DeepSeek-V3

Run DeepSeek-V3 with exceptional reasoning on Clore.ai GPUs

Run DeepSeek-V3, the state-of-the-art open-source LLM with exceptional reasoning capabilities on CLORE.AI GPUs.

All examples can be run on GPU servers rented through CLORE.AI Marketplace.

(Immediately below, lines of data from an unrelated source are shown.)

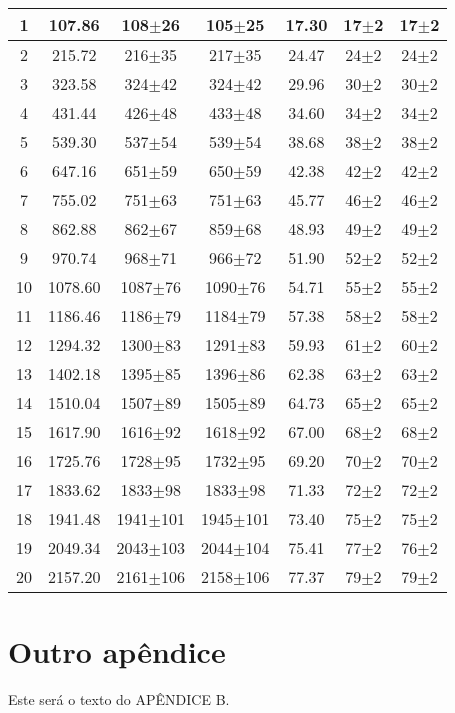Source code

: \begin{table}
\begin{tabular}{|c|c|c|c|c|c|c|}
1&107.86&108$\pm$26&105$\pm$25&17.30&17$\pm$2&17$\pm$2\\ \hline 
2&215.72&216$\pm$35&217$\pm$35&24.47&24$\pm$2&24$\pm$2\\ \hline 
3&323.58&324$\pm$42&324$\pm$42&29.96&30$\pm$2&30$\pm$2\\ \hline 
4&431.44&426$\pm$48&433$\pm$48&34.60&34$\pm$2&34$\pm$2\\ \hline 
5&539.30&537$\pm$54&539$\pm$54&38.68&38$\pm$2&38$\pm$2\\ \hline 
6&647.16&651$\pm$59&650$\pm$59&42.38&42$\pm$2&42$\pm$2\\ \hline 
7&755.02&751$\pm$63&751$\pm$63&45.77&46$\pm$2&46$\pm$2\\ \hline 
8&862.88&862$\pm$67&859$\pm$68&48.93&49$\pm$2&49$\pm$2\\ \hline 
9&970.74&968$\pm$71&966$\pm$72&51.90&52$\pm$2&52$\pm$2\\ \hline 
10&1078.60&1087$\pm$76&1090$\pm$76&54.71&55$\pm$2&55$\pm$2\\ \hline 
11&1186.46&1186$\pm$79&1184$\pm$79&57.38&58$\pm$2&58$\pm$2\\ \hline 
12&1294.32&1300$\pm$83&1291$\pm$83&59.93&61$\pm$2&60$\pm$2\\ \hline 
13&1402.18&1395$\pm$85&1396$\pm$86&62.38&63$\pm$2&63$\pm$2\\ \hline 
14&1510.04&1507$\pm$89&1505$\pm$89&64.73&65$\pm$2&65$\pm$2\\ \hline 
15&1617.90&1616$\pm$92&1618$\pm$92&67.00&68$\pm$2&68$\pm$2\\ \hline 
16&1725.76&1728$\pm$95&1732$\pm$95&69.20&70$\pm$2&70$\pm$2\\ \hline 
17&1833.62&1833$\pm$98&1833$\pm$98&71.33&72$\pm$2&72$\pm$2\\ \hline 
18&1941.48&1941$\pm$101&1945$\pm$101&73.40&75$\pm$2&75$\pm$2\\ \hline 
19&2049.34&2043$\pm$103&2044$\pm$104&75.41&77$\pm$2&76$\pm$2\\ \hline 
20&2157.20&2161$\pm$106&2158$\pm$106&77.37&79$\pm$2&79$\pm$2\\ \hline 
\end{tabular} 
\end{table} 


\chapter{Outro apêndice}

Este será o texto do APÊNDICE B.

Updated: DeepSeek-V3-0324 (March 2024) — The latest revision of DeepSeek-V3 brings significant improvements in code generation, mathematical reasoning, and general problem-solving. See the changelog section for details.

Why DeepSeek-V3?

State-of-the-art - Competes with GPT-4o and Claude 3.5 Sonnet
671B MoE - 671B total params, 37B active per token (efficient inference)
Improved reasoning - DeepSeek-V3-0324 is significantly better at math and code
Efficient - MoE architecture reduces compute costs vs dense models
Open source - Fully open weights under MIT license
Long context - 128K token context window

What's New in DeepSeek-V3-0324

DeepSeek-V3-0324 (March 2024 revision) introduces meaningful improvements across key domains:

Code Generation

+8-12% on HumanEval compared to original V3
Better at multi-file codebases and complex refactoring tasks
Improved understanding of modern frameworks (FastAPI, Pydantic v2, LangChain v0.3)
More reliable at generating complete, runnable code without omissions

Mathematical Reasoning

+5% on MATH-500 benchmark
Better step-by-step proof construction
Improved numerical accuracy for multi-step problems
Enhanced ability to identify and correct mistakes mid-solution

General Reasoning

Stronger logical deduction and causal inference
Better at multi-step planning tasks
More consistent performance on edge cases and ambiguous prompts
Improved instruction following on complex, multi-constraint requests

Quick Deploy on CLORE.AI

Docker Image:

vllm/vllm-openai:latest

Ports:

22/tcp
8000/http

Command (Multi-GPU Required):

python -m vllm.entrypoints.openai.api_server \
    --model deepseek-ai/DeepSeek-V3-0324 \
    --host 0.0.0.0 \
    --port 8000 \
    --tensor-parallel-size 8 \
    --trust-remote-code

Accessing Your Service

After deployment, find your http_pub URL in My Orders:

Go to My Orders page
Click on your order
Find the http_pub URL (e.g., abc123.clorecloud.net)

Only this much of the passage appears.